Você percebe o quão cruel é isso? É óbvio que eu não tenho vergonha nenhuma de ser mãe dela. Inclusive ela é o meu maior orgulho. Justo ela, a única pessoa que esteve ao meu lado em todos os momentos por que passei, sem deixar de me admirar, sem deixar de me amar, sem deixar de querer que eu fosse feliz, independente de quem eu fosse.

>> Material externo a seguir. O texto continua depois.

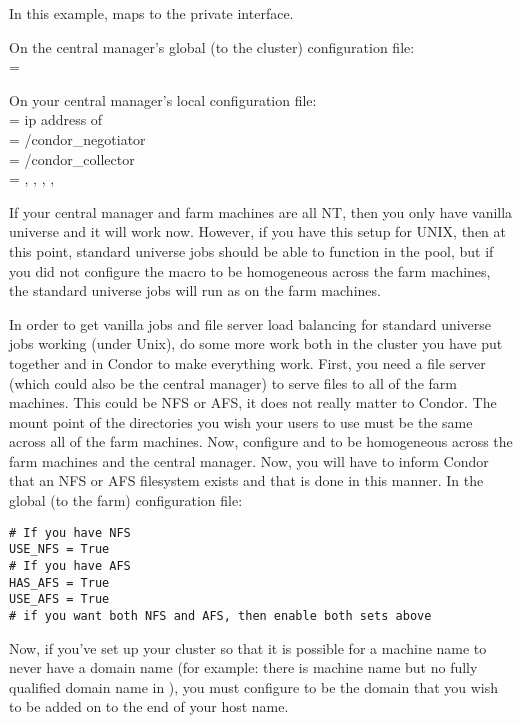 In this example,  maps to the private interface.

On the central manager's global (to the cluster) configuration file: \\
 = 

On your central manager's local configuration file: \\
 = ip address of  \\
 = /condor\_negotiator \\
 = /condor\_collector \\
 = , , , , 

If your central manager and farm machines are all NT, then you only have
vanilla universe and it will work now.  However, if you have this setup
for UNIX, then at this point, standard universe jobs should be able to
function in the pool, but if you did not configure the 
macro to be homogeneous across the farm machines, the standard universe
jobs will run as  on the farm machines.

In order to get vanilla jobs and file server load balancing for standard
universe jobs working (under Unix), do some more work both in
the cluster you have put together and in Condor to make everything work.
First, you need a file server (which could also be the central manager) to
serve files to all of the farm machines. This could be NFS or AFS, it does
not really matter to Condor. The mount point of the directories you wish
your users to use must be the same across all of the farm machines. Now,
configure  and  to be
homogeneous across the farm machines and the central manager. Now, you
will have to inform Condor that an NFS or AFS filesystem exists and that
is done in this manner. In the global (to the farm) configuration file:

\begin{verbatim}
# If you have NFS
USE_NFS = True
# If you have AFS
HAS_AFS = True
USE_AFS = True
# if you want both NFS and AFS, then enable both sets above
\end{verbatim}

Now, if you've set up your cluster so that it is possible for a machine
name to never have a domain name (for example: there is machine
name but no fully qualified domain name in ), you must
configure  to be the domain that you wish
to be added on to the end of your host name.


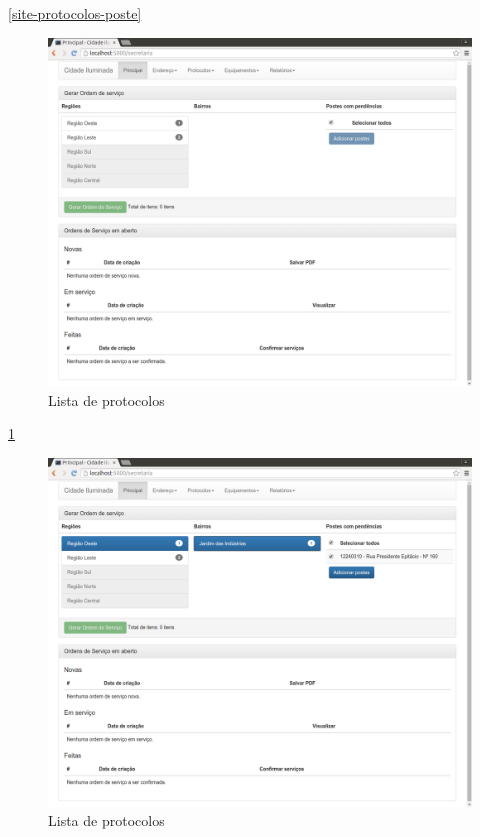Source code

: \documentclass[
	article,			%
	11pt,				%
	oneside,			%
	a4paper,			%
	english,			%
	brazil,				%
	sumario=tradicional
	]{abntex2}
\begin{document}
\ref{site-protocolos-poste}

\begin{figure}[!htbp]
 \centering
 \caption{\label{site-tela-secretaria}Lista de protocolos}
 \includegraphics[scale=0.25]{site/7-tela_secretaria.png}
\end{figure}

\ref{site-tela-secretaria}
\clearpage

\begin{figure}[!htbp]
 \centering
 \caption{\label{site-seleciona-bairro}Lista de protocolos}
 \includegraphics[scale=0.25]{site/8-bairro.png}
\end{figure}
\end{document}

Mas assim como provavelmente antes desta série, ou desta coluna, você não tenha visto "uma mãe homem", ou "um pai mulher", o restante da sociedade também não. E o simples existir junto da minha filha em qualquer espaço público se tornou um problema. Ou nos que olham atravessado quando ela me chama de mãe, ou naqueles que se referem a mim como pai dela quando falam com ela sobre mim.

Assim como eu acreditei naquele carimbo que comentei antes, o restante da sociedade também entende assim.

Muitos podem estar se perguntando por qual motivo eu não assumo o papel de pai dela. E essa não é a pergunta que vocês deveriam se fazer. Vocês deveriam se perguntar por qual motivo que uma mãe não pode ser homem. Por qual motivo uma mãe homem precisa relembrar à filha para não chamá-lo de mãe, a cada vez que saímos na rua, mesmo sendo o que ele é?

E ela, a criança, "erra". Até porque imaginem quão difícil deve ser se conter ao me chamar. E nesses momentos minha filha me olha como se pedisse socorro, porque ela já entendeu tudo que pode acontecer comigo a partir dali.

Mas quem está errando não é ela, uma criança de 8 anos que é feliz como qualquer outra criança de propaganda de margarina. Quem está errando, são vocês. Vocês estão tirando de mim, a cada oportunidade, o meu lugar de mãe. E tirando da minha filha, a mãe que ela tem, da porta pra fora.

Quando falamos de parentalidade trans precisamos entender que ela não está condicionada a um gênero, assim como o papel desempenhado também não está. Dá para ser mãe sendo homem, como dá para ser pai sendo mulher. Assim como dá também, para ser mãe e pai, numa pessoa só, para filhos diferentes.

Essas crianças não têm nada de sofrido além daquilo que lhes é imposto pela sociedade normativa. Elas só querem o mesmo que todas as crianças querem de quem representa o papel de cuidador: amor. E amor não tem gênero.

E o que eu quero? Eu quero que todas as minhas manhãs sejam como as manhãs de setembro, e que a minha filha possa me dizer em qualquer lugar, sem medo: "mãe, você é muito bonito".